Test                                                          HEAD^              HEAD
-------------------------------------------------------------------------------------------------------
0006.2: read-tree br_base br_ballast (57994)                  0.24(0.20+0.03)    0.24(0.22+0.01) +0.0%
0006.3: switch between br_base br_ballast (57994)             10.58(6.23+2.86)   10.67(5.94+2.87) +0.9%
0006.4: switch between br_ballast br_ballast_plus_1 (57994)   0.60(0.44+0.17)    0.57(0.44+0.14) -5.0%
0006.5: switch between aliases (57994)                        0.59(0.48+0.13)    0.57(0.44+0.15) -3.4%
================

Signed-off-by: Jeff Hostetler <jeffhost@xxxxxxxxxxxxx>
---
 unpack-trees.c | 37 +++++++++++++++++++++++++++++++++----
 1 file changed, 33 insertions(+), 4 deletions(-)
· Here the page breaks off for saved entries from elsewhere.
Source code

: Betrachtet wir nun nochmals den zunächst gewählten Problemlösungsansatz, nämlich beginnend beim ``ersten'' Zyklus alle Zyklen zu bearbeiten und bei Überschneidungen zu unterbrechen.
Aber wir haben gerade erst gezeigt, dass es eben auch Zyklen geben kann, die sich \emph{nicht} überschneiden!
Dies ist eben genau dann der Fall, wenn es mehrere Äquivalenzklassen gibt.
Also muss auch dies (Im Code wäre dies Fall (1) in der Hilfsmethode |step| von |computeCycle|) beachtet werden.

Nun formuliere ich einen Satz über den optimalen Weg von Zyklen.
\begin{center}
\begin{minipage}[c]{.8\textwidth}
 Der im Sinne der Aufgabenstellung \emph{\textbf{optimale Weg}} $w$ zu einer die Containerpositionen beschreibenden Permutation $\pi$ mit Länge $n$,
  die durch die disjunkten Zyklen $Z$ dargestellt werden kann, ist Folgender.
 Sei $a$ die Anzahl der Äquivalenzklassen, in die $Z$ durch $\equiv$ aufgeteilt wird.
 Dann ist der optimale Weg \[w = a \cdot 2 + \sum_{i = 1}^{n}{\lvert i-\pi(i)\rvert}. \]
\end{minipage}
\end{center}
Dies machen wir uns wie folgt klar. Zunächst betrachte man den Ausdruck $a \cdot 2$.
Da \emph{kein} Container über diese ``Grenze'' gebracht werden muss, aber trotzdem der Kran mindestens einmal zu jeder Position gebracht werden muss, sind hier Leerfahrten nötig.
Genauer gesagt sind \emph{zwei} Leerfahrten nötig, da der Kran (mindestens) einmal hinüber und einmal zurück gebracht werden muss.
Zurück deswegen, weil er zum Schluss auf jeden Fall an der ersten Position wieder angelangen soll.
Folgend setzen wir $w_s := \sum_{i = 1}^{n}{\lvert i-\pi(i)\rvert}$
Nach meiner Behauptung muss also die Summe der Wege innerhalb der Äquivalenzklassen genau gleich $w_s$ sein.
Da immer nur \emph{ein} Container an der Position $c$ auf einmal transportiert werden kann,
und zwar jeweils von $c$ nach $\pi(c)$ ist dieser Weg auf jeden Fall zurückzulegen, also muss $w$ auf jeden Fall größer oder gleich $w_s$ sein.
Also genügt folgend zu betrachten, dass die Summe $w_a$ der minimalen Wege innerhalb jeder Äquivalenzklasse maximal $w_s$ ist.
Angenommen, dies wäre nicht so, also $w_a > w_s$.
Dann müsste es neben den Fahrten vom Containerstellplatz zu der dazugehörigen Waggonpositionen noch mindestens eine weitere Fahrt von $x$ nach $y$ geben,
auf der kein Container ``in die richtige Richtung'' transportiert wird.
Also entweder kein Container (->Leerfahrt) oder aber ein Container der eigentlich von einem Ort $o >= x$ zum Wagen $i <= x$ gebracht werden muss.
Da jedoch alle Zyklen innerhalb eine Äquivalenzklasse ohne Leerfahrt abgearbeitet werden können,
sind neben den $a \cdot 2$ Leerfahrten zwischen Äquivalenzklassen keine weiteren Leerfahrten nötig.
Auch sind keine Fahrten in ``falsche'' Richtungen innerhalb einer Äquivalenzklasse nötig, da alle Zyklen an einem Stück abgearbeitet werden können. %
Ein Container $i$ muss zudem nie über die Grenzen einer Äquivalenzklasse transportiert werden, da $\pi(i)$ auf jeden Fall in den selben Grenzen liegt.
diff --git a/unpack-trees.c b/unpack-trees.c
index 3a8ee19..a674423 100644
--- a/unpack-trees.c
+++ b/unpack-trees.c
@@ -531,6 +531,11 @@ static int switch_cache_bottom(struct traverse_info *info)
 	return ret;
 }
 
+static inline int are_same_oid(struct name_entry *name_j, struct name_entry *name_k)
+{
+	return name_j->oid && name_k->oid && !oidcmp(name_j->oid, name_k->oid);
+}
+
 static int traverse_trees_recursive(int n, unsigned long dirmask,
 				    unsigned long df_conflicts,
 				    struct name_entry *names,
@@ -553,11 +558,35 @@ static int traverse_trees_recursive(int n, unsigned long dirmask,
 	newinfo.pathlen += tree_entry_len(p) + 1;
 	newinfo.df_conflicts |= df_conflicts;
 
+	/*
+	 * Fetch the tree from the ODB for each peer directory in the
+	 * n commits.
+	 *
+	 * For 2- and 3-way traversals, we try to avoid hitting the
+	 * ODB twice for the same OID.  This should yield a nice speed
+	 * up in checkouts and merges when the commits are similar.
+	 *
+	 * We don't bother doing the full O(n^2) search for larger n,
+	 * because wider traversals don't happen that often and we
+	 * avoid the search setup.
+	 *
+	 * When 2 peer OIDs are the same, we just copy the tree
+	 * descriptor data.  This implicitly borrows the buffer
+	 * data from the earlier cell.
+	 */
 	for (i = 0; i < n; i++, dirmask >>= 1) {
-		const unsigned char *sha1 = NULL;
-		if (dirmask & 1)
-			sha1 = names[i].oid->hash;
-		buf[i] = fill_tree_descriptor(t+i, sha1);
+		if (i > 0 && are_same_oid(&names[i], &names[i - 1])) {
+			t[i] = t[i - 1];
+			buf[i] = NULL;
+		} else if (i > 1 && are_same_oid(&names[i], &names[i - 2])) {
+			t[i] = t[i - 2];
+			buf[i] = NULL;
+		} else {
+			const unsigned char *sha1 = NULL;
+			if (dirmask & 1)
+				sha1 = names[i].oid->hash;
+			buf[i] = fill_tree_descriptor(t+i, sha1);
+		}
 	}
 
 	bottom = switch_cache_bottom(&newinfo);
-- 
2.9.3